Amazon Expands Elastic Computing With New Storage Service
Amazon Web Services has released a new storage service that, at first, may look a lot like their S3 offering. The new service, Elastic Block Storage (EBS), is meant to increase the usefulness of their EC2 computing cloud.
In case you’re confused by all these services, here’s how Amazon describes their latest addition:
EBS gives you persistent, high-performance, high-availability block-level storage which you can attach to a running instance of EC2. You can format it and mount it as a file system, or you can access the raw storage directly. You can, of course, host a database on an EBS volume.
While S3 is great for storage, EBS is more flexible with its uses. EBS is used in tandem with EC2 instances. But normally, when an EC2 instance goes away, its storage disappears, too. EBS is, as Amazon says, persistent.

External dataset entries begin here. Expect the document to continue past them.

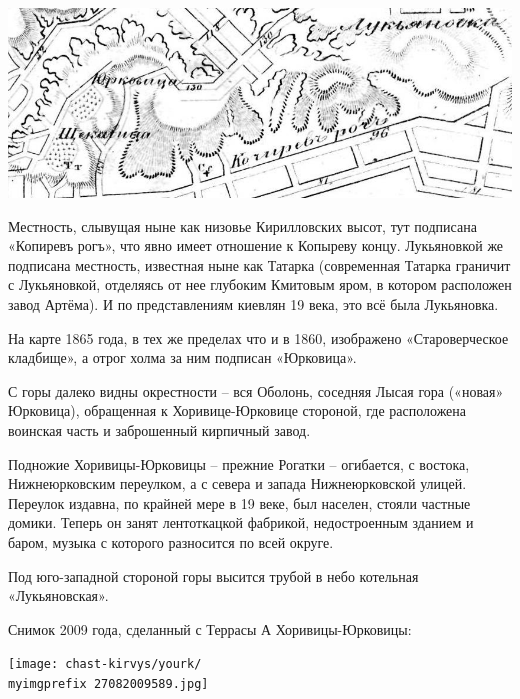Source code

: \begin{center}
\includegraphics[width=\linewidth]{chast-kirvys/yourk/1860-part.jpg}
\end{center} 

Местность, слывущая ныне как низовье Кирилловских высот, тут подписана «Копиревъ рогъ», что явно имеет отношение к Копыреву концу. Лукьяновкой же подписана местность, известная ныне как Татарка (современная Татарка граничит с Лукьяновкой, отделяясь от нее глубоким Кмитовым яром, в котором расположен завод Артёма). И по представлениям киевлян 19 века, это всё была Лукьяновка.


На карте 1865 года, в тех же пределах что и в 1860, изображено «Староверческое кладбище», а отрог холма за ним подписан «Юрковица».
  
С горы далеко видны окрестности – вся Оболонь, соседняя Лысая гора («новая» Юрковица), обращенная к Хоривице-Юрковице стороной, где расположена воинская часть и заброшенный кирпичный завод.

Подножие Хоривицы-Юрковицы – прежние Рогатки – огибается, с востока, Нижнеюрковским переулком, а с севера и запада Нижнеюрковской улицей. Переулок издавна, по крайней мере в 19 веке, был населен, стояли частные домики. Теперь он занят лентоткацкой фабрикой, недостроенным зданием и баром, музыка с которого разносится по всей округе. 

Под юго-западной стороной горы высится трубой в небо котельная «Лукьяновская».

Снимок 2009 года, сделанный с Террасы А Хоривицы-Юрковицы: 

\begin{center}
\texttt{[image: chast-kirvys/yourk/\\myimgprefix 27082009589.jpg]}
\end{center}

It sticks around.
Cloud Computing providers RightScale say EBS opens up Amazon’s services to many new customers. Applications not written directly for Amazon’s other offerings are easier to incorporate with EBS. Amazon even points to a tutorial for running MySQL on EBS.
The costs are similar to other Amazon Web Services, which charge by usage. Storage is 10 cents a GB per month. I/O requests are 10 cents per million. There’s a AWS calculator to help you figure out your own costs.